Aku katakan, itu manusiawi. Siapa sih yang nggak males berteman dengan orang yang kerapkali mengejek, merundung, bahkan menyakiti secara fisik kita?

"Lebih baik menyingkir ketimbang makan hati. Elu gue end!" -- Mungkin begitu kira gambaran ekspresinya.

Aku sangat bisa memahami sikap seperti itu. Meskipun aku sedikit kuatir membayangkan dunia seperti apa yang akan mungkin terjadi manakala pengerasan masing-masing pihak terus terjadi; yang satu terus mbully, yang satu ogah mendekati.

Aku berpikir perlu ada terobosan yang harus dilakukan; terobosan dari kedua belah pihak. Ini barangkali yang akan aku bicarakan dalam ujian di forum MAPK UKI nanti.



Topik ini akan juga aku sisipkan saat "ujian," di hadapan jemaat GKJ Bekasi Timur, Sabtu sorenya. Secara khusus mereka memang memintaku hadir di sana, meski pandemi belum sepenuhnya reda.

"Mas, kenapa tidak melalui zoom saja ya? Lebih simpel dan nggak mengeluarkan banyak biaya," tanyaku Pdt. Johan, yang melayani di gereja tersebut.

"Lho bertemu lewat zoom kan sudah, mas. Jemaat bersepakat menghadirkan mas Aan. Mereka kepingin tahu sampeyan secara langsung," ujarnya.

Rupanya perjumpaan maya kami beberapa waktu lalu membuat para jemaat penasaran, mungkin. Aku tidak tahu apa yang membuat mereka penasaran.

Bisa jadi mereka penasaran kok ada orang Islam sepertiku; yang tidak malu mengakui dan menjelaskan kenapa, misalnya, agamanya bisa terjangkiti radikalisme begitu hebat.

Rasa penasaran ini mungkin yang mendorong mereka ingin menemuiku secara lengkap; tubuh dan darahnya.

Aan yang akan datang secara lengkap ini, Sabtu sore nanti, akan diuji seputar Natal dalam pandangan Islam --Islam yang aku pahami dan imani.

Natal dalam konteks kelahiran Yesus kristus --atau Isa Almasih dalam bahasa islam-- adalah peristiwa istimewa menurutku. Keistimewaan ini sangat jelas.

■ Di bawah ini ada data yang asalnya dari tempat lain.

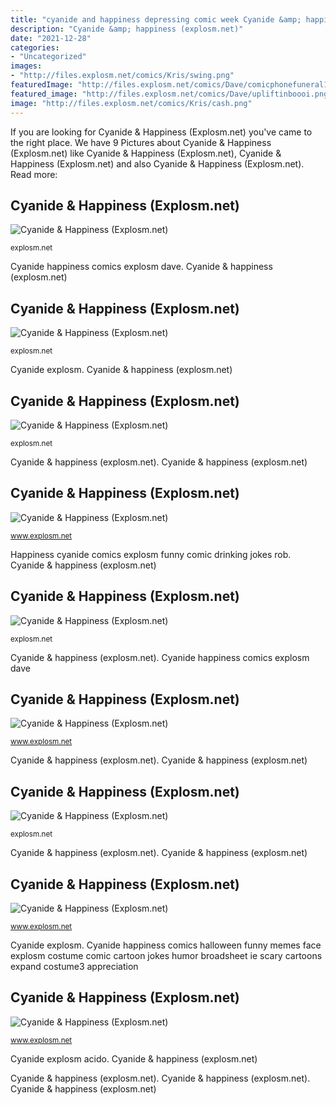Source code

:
 ```yaml
---
title: "cyanide and happiness depressing comic week Cyanide &amp; happiness (explosm.net)"
description: "Cyanide &amp; happiness (explosm.net)"
date: "2021-12-28"
categories:
- "Uncategorized"
images:
- "http://files.explosm.net/comics/Kris/swing.png"
featuredImage: "http://files.explosm.net/comics/Dave/comicphonefuneral1.png"
featured_image: "http://files.explosm.net/comics/Dave/upliftinboooi.png?t=CE1391"
image: "http://files.explosm.net/comics/Kris/cash.png"
---
```


If you are looking for Cyanide &amp; Happiness (Explosm.net) you've came to the right place. We have 9 Pictures about Cyanide &amp; Happiness (Explosm.net) like Cyanide &amp; Happiness (Explosm.net), Cyanide &amp; Happiness (Explosm.net) and also Cyanide &amp; Happiness (Explosm.net). Read more:

## Cyanide &amp; Happiness (Explosm.net)

![Cyanide &amp; Happiness (Explosm.net)](http://files.explosm.net/comics/Rob/drinking-2016.png "Cyanide &amp; happiness (explosm.net)")

<small>explosm.net</small>

Cyanide happiness comics explosm dave. Cyanide &amp; happiness (explosm.net)

## Cyanide &amp; Happiness (Explosm.net)

![Cyanide &amp; Happiness (Explosm.net)](http://files.explosm.net/comics/Dave/upliftinboooi.png?t=CE1391 "Cyanide explosm megapost")

<small>explosm.net</small>

Cyanide explosm. Cyanide &amp; happiness (explosm.net)

## Cyanide &amp; Happiness (Explosm.net)

![Cyanide &amp; Happiness (Explosm.net)](http://files.explosm.net/comics/Dave/depressing20172.png?t=8DA880 "Comics happiness cyanide explosm")

<small>explosm.net</small>

Cyanide &amp; happiness (explosm.net). Cyanide &amp; happiness (explosm.net)

## Cyanide &amp; Happiness (Explosm.net)

![Cyanide &amp; Happiness (Explosm.net)](http://files.explosm.net/comics/Dave/comicferal1.png "Cyanide explosm megapost")

<small>www.explosm.net</small>

Happiness cyanide comics explosm funny comic drinking jokes rob. Cyanide &amp; happiness (explosm.net)

## Cyanide &amp; Happiness (Explosm.net)

![Cyanide &amp; Happiness (Explosm.net)](http://files.explosm.net/comics/Kris/costume3.png?t=8D1F8D "Happiness cyanide comics funny memes explosm comic pinata fun strips cartoons jokes humor autism animation billy stupid did expand")

<small>explosm.net</small>

Cyanide &amp; happiness (explosm.net). Cyanide happiness comics explosm dave

## Cyanide &amp; Happiness (Explosm.net)

![Cyanide &amp; Happiness (Explosm.net)](http://files.explosm.net/comics/Kris/cash.png "Cyanide &amp; happiness (explosm.net)")

<small>www.explosm.net</small>

Cyanide &amp; happiness (explosm.net). Cyanide &amp; happiness (explosm.net)

## Cyanide &amp; Happiness (Explosm.net)

![Cyanide &amp; Happiness (Explosm.net)](http://files.explosm.net/comics/Kris/swing.png "Cyanide &amp; happiness (explosm.net)")

<small>explosm.net</small>

Cyanide &amp; happiness (explosm.net). Cyanide &amp; happiness (explosm.net)

## Cyanide &amp; Happiness (Explosm.net)

![Cyanide &amp; Happiness (Explosm.net)](http://files.explosm.net/comics/Rob/one-last-treatment.png "Cyanide &amp; happiness (explosm.net)")

<small>www.explosm.net</small>

Cyanide explosm. Cyanide happiness comics halloween funny memes face explosm costume comic cartoon jokes humor broadsheet ie scary cartoons expand costume3 appreciation

## Cyanide &amp; Happiness (Explosm.net)

![Cyanide &amp; Happiness (Explosm.net)](http://files.explosm.net/comics/Dave/comicphonefuneral1.png "Cyanide &amp; happiness (explosm.net)")

<small>www.explosm.net</small>

Cyanide explosm acido. Cyanide &amp; happiness (explosm.net)

Cyanide &amp; happiness (explosm.net). Cyanide &amp; happiness (explosm.net). Cyanide &amp; happiness (explosm.net)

Kelahiran Isa, sang ruhullah (spirit of God), adalah satu-satunya fragmen kelahiran manusia pilihan yang diceritakan Alquran. Aku ulangi lagi; satu-satunya. Dari dua puluh lima utusan Tuhan (rasul allah), hanya putra Maria inilah yang mendapatkan spotlight.

Ah, betapa menyenangkannya dapat bertemu dan diuji oleh teman-teman MAPK UKI dan GKJ Bekasi.

Namun diam-diam, aku berpikir; apakah mereka sadar bahwa Aan Anshori --dan ratusan juta muslim Indonesia lainnya-- sebenarnya dididik mengimani Yesus secara unitarian seperti halnya Saksi Jehova --ketimbang trinitarian.

Mungkin sudah saatnya semua sekte yang mengimani Yesus dengan caranya masing-masing bisa duduk bersama; merawat bekas luka menganga yang pernah terjadi 1500-1600an tahun lalu di Nicea dan Kalsedon.